Task to complete -
As the answer, set down the lines below from the one containing "Initially, you will" through the one containing "Besides creating your", exactly and inclusively, and no others.
# # #
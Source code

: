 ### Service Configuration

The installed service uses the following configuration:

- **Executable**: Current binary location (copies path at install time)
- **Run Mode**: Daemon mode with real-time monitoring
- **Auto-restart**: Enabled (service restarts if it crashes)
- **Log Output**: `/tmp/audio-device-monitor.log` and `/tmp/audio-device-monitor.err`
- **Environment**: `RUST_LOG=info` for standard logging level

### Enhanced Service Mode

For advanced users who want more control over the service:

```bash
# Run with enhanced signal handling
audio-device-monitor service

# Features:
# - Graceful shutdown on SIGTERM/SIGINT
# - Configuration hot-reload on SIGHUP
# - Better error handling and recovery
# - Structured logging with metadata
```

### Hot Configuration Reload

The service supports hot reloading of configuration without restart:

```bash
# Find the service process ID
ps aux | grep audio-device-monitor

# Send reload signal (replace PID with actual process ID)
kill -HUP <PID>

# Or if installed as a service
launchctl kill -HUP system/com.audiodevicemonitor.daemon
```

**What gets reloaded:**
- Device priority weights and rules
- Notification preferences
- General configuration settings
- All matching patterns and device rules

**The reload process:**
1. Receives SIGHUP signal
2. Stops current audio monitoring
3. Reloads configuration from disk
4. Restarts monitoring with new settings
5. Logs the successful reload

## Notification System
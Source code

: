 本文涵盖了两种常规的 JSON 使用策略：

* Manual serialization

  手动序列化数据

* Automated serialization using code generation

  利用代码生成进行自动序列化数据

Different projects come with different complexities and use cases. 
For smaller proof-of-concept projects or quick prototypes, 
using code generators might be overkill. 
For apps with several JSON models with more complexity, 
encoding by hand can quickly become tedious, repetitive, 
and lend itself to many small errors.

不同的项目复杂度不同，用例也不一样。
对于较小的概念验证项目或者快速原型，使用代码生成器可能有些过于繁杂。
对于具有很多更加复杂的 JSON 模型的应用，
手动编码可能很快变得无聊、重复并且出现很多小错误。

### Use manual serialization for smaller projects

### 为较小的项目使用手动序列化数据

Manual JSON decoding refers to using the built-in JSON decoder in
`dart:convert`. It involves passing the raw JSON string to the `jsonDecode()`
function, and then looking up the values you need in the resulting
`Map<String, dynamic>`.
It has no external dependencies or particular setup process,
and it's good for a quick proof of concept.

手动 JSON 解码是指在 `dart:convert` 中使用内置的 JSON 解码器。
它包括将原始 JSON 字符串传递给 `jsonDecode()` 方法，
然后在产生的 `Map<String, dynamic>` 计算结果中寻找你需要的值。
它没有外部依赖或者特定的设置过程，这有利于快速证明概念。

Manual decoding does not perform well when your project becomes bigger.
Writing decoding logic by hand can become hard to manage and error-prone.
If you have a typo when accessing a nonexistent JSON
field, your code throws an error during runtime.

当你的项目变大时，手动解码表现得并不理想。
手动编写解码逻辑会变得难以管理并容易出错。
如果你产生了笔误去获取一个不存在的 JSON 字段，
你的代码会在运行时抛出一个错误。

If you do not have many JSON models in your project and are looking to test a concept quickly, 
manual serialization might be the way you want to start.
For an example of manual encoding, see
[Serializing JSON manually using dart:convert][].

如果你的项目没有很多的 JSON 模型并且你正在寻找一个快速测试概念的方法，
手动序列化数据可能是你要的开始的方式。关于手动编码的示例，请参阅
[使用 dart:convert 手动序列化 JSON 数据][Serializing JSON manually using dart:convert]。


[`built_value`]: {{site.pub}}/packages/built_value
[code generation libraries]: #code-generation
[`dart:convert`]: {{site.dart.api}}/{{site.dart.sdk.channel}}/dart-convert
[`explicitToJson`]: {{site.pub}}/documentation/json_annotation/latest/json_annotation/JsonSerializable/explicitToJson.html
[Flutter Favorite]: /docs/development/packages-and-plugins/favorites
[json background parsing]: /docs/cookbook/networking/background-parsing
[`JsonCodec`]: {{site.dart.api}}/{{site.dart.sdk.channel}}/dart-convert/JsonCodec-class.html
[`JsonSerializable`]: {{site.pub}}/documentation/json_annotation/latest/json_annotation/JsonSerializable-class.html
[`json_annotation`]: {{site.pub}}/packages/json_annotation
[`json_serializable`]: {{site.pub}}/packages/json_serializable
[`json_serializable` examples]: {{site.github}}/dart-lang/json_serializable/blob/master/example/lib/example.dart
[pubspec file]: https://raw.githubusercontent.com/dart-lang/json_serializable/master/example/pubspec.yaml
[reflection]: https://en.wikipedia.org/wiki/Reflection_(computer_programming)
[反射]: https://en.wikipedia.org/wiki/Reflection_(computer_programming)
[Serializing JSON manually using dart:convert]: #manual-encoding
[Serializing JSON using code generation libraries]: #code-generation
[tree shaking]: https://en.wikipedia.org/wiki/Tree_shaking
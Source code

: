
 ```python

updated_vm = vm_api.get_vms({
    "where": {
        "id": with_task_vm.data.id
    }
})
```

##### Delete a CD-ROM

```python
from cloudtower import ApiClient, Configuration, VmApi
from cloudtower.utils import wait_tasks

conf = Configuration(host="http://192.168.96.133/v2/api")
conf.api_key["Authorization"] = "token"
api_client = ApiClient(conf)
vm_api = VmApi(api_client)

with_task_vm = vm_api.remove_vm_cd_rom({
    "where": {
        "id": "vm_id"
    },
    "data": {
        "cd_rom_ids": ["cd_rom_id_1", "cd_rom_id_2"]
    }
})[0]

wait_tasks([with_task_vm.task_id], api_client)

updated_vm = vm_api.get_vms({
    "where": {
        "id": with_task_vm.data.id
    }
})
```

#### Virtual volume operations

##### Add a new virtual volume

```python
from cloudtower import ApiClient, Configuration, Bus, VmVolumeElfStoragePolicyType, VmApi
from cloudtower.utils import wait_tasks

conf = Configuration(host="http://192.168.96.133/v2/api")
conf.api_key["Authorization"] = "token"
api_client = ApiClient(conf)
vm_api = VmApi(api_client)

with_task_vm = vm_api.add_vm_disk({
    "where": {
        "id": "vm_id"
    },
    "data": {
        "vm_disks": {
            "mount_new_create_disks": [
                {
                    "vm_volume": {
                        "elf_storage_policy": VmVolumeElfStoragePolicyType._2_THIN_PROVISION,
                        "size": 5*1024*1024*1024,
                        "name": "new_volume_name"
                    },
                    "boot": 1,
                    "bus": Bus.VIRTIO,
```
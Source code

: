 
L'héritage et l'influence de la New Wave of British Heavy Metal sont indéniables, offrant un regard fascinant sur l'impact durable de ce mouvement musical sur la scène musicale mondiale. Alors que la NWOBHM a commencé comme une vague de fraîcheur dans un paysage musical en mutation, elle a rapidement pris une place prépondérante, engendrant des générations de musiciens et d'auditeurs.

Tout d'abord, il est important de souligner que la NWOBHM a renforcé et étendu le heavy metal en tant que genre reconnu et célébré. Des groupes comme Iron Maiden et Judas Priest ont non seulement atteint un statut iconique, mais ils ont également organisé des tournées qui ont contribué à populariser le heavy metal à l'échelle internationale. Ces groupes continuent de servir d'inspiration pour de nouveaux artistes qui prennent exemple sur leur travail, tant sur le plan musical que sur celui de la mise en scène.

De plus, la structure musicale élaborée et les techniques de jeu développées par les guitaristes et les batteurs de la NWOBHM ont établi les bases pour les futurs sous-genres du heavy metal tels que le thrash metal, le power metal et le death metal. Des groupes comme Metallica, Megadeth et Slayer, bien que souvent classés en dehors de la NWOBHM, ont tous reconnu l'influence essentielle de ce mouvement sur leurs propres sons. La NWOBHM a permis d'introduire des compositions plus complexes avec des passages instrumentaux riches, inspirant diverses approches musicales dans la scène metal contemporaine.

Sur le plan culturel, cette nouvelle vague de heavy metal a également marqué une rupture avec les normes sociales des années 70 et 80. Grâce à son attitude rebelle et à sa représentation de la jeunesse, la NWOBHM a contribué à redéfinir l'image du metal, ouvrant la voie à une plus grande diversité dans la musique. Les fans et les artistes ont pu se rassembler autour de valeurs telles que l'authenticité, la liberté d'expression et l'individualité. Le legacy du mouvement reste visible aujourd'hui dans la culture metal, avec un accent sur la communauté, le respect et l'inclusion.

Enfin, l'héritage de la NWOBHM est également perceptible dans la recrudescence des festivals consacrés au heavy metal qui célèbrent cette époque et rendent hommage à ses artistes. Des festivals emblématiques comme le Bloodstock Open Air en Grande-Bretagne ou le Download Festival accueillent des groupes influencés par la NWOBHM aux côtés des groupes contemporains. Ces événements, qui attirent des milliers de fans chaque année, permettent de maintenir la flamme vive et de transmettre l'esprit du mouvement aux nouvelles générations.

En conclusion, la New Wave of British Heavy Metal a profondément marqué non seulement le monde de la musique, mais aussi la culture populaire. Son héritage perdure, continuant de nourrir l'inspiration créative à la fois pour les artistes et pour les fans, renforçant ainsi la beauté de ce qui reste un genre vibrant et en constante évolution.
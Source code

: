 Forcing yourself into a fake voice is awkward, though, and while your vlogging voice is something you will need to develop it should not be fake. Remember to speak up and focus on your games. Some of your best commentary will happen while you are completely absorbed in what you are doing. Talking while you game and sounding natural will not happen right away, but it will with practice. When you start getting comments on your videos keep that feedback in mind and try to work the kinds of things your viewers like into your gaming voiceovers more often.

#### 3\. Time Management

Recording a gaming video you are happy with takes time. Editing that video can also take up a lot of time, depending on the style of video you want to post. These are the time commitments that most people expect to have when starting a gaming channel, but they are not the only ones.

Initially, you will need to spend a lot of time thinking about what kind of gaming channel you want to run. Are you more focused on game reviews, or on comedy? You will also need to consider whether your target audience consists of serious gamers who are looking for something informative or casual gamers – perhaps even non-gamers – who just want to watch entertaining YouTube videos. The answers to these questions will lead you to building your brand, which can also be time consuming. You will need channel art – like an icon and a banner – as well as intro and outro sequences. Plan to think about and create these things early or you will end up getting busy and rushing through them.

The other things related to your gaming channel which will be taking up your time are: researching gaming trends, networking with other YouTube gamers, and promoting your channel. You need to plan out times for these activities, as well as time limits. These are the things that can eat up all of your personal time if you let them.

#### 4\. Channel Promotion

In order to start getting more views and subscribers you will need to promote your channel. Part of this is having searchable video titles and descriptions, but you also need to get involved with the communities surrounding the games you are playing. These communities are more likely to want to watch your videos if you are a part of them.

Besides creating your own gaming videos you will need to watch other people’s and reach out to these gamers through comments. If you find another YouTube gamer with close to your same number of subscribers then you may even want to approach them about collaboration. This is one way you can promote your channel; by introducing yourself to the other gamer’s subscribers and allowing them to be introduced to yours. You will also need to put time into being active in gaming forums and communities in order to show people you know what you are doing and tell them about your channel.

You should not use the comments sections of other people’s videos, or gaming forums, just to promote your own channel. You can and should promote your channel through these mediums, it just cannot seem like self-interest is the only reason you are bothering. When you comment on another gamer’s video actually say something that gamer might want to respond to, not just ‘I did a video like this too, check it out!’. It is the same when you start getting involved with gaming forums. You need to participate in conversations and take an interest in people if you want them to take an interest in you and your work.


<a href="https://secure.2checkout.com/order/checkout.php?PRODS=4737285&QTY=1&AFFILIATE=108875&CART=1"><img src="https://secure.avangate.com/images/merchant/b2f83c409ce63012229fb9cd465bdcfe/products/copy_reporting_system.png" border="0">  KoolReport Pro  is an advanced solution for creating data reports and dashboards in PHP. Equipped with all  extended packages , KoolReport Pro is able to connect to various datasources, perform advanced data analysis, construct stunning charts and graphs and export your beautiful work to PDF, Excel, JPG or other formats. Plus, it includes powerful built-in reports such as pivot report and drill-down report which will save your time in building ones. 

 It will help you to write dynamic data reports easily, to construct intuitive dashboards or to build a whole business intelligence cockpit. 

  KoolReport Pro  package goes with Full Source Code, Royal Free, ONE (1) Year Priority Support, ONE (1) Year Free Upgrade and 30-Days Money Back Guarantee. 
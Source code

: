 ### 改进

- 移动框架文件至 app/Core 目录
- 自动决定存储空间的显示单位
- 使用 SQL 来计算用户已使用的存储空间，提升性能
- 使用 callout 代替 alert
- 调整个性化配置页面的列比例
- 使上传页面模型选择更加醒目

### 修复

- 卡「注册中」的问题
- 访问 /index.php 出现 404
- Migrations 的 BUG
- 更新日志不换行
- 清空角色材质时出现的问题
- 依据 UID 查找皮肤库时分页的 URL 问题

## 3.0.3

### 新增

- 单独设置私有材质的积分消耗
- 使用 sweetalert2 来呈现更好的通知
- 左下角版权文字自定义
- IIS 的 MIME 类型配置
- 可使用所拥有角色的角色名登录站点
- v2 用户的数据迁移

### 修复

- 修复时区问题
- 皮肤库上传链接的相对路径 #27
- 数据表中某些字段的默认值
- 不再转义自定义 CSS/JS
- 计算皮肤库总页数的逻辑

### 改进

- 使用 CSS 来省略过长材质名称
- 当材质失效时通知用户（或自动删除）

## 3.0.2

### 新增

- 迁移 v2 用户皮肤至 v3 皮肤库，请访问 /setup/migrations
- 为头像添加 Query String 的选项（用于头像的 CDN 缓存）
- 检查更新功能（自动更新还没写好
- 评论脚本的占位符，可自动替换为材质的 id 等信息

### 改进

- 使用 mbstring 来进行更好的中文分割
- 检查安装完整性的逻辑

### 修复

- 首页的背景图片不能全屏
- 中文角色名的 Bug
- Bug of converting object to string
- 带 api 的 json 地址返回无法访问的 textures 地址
# # #
Result -
Initially, you will need to spend a lot of time thinking about what kind of gaming channel you want to run. Are you more focused on game reviews, or on comedy? You will also need to consider whether your target audience consists of serious gamers who are looking for something informative or casual gamers – perhaps even non-gamers – who just want to watch entertaining YouTube videos. The answers to these questions will lead you to building your brand, which can also be time consuming. You will need channel art – like an icon and a banner – as well as intro and outro sequences. Plan to think about and create these things early or you will end up getting busy and rushing through them.

The other things related to your gaming channel which will be taking up your time are: researching gaming trends, networking with other YouTube gamers, and promoting your channel. You need to plan out times for these activities, as well as time limits. These are the things that can eat up all of your personal time if you let them.

#### 4\. Channel Promotion

In order to start getting more views and subscribers you will need to promote your channel. Part of this is having searchable video titles and descriptions, but you also need to get involved with the communities surrounding the games you are playing. These communities are more likely to want to watch your videos if you are a part of them.

Besides creating your own gaming videos you will need to watch other people’s and reach out to these gamers through comments. If you find another YouTube gamer with close to your same number of subscribers then you may even want to approach them about collaboration. This is one way you can promote your channel; by introducing yourself to the other gamer’s subscribers and allowing them to be introduced to yours. You will also need to put time into being active in gaming forums and communities in order to show people you know what you are doing and tell them about your channel.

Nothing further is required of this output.